Answer with one figure only, the number of lines below in which "était" occurs.

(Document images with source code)
- - -

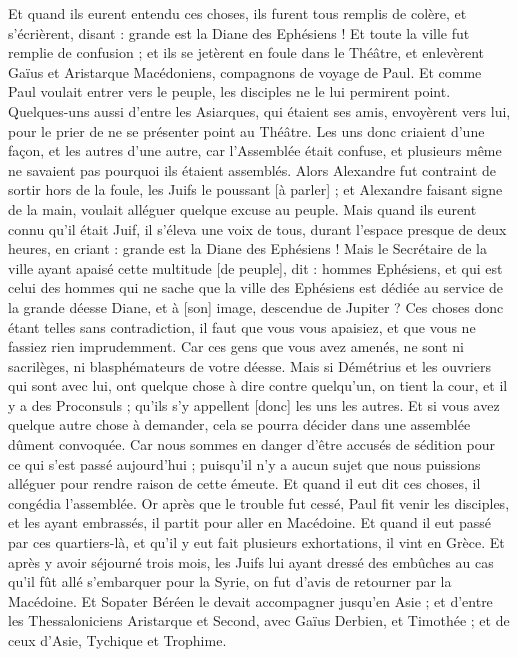 \begin{multicols}{2}
Et quand ils eurent entendu ces choses, ils furent tous remplis de colère, et s'écrièrent, disant : grande est la Diane des Ephésiens !
Et toute la ville fut remplie de confusion ; et ils se jetèrent en foule dans le Théâtre, et enlevèrent Gaïus et Aristarque Macédoniens, compagnons de voyage de Paul.
Et comme Paul voulait entrer vers le peuple, les disciples ne le lui permirent point.
Quelques-uns aussi d'entre les Asiarques, qui étaient ses amis, envoyèrent vers lui, pour le prier de ne se présenter point au Théâtre.
Les uns donc criaient d'une façon, et les autres d'une autre, car l'Assemblée était confuse, et plusieurs même ne savaient pas pourquoi ils étaient assemblés.
Alors Alexandre fut contraint de sortir hors de la foule, les Juifs le poussant [à parler] ; et Alexandre faisant signe de la main, voulait alléguer quelque excuse au peuple.
Mais quand ils eurent connu qu'il était Juif, il s'éleva une voix de tous, durant l'espace presque de deux heures, en criant : grande est la Diane des Ephésiens !
Mais le Secrétaire de la ville ayant apaisé cette multitude [de peuple], dit : hommes Ephésiens, et qui est celui des hommes qui ne sache que la ville des Ephésiens est dédiée au service de la grande déesse Diane, et à [son] image, descendue de Jupiter ?
Ces choses donc étant telles sans contradiction, il faut que vous vous apaisiez, et que vous ne fassiez rien imprudemment.
Car ces gens que vous avez amenés, ne sont ni sacrilèges, ni blasphémateurs de votre déesse.
Mais si Démétrius et les ouvriers qui sont avec lui, ont quelque chose à dire contre quelqu'un, on tient la cour, et il y a des Proconsuls ; qu'ils s'y appellent [donc] les uns les autres.
Et si vous avez quelque autre chose à demander, cela se pourra décider dans une assemblée dûment convoquée.
Car nous sommes en danger d'être accusés de sédition pour ce qui s'est passé aujourd'hui ; puisqu'il n'y a aucun sujet que nous puissions alléguer pour rendre raison de cette émeute. Et quand il eut dit ces choses, il congédia l'assemblée.
\VerseOne{}Or après que le trouble fut cessé, Paul fit venir les disciples, et les ayant embrassés, il partit pour aller en Macédoine.
Et quand il eut passé par ces quartiers-là, et qu'il y eut fait plusieurs exhortations, il vint en Grèce.
Et après y avoir séjourné trois mois, les Juifs lui ayant dressé des embûches au cas qu'il fût allé s'embarquer pour la Syrie, on fut d'avis de retourner par la Macédoine.
Et Sopater Béréen le devait accompagner jusqu'en Asie ; et d'entre les Thessaloniciens Aristarque et Second, avec Gaïus Derbien, et Timothée ; et de ceux d'Asie, Tychique et Trophime.

\end{multicols}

- - -

* _Exercise answer_:
2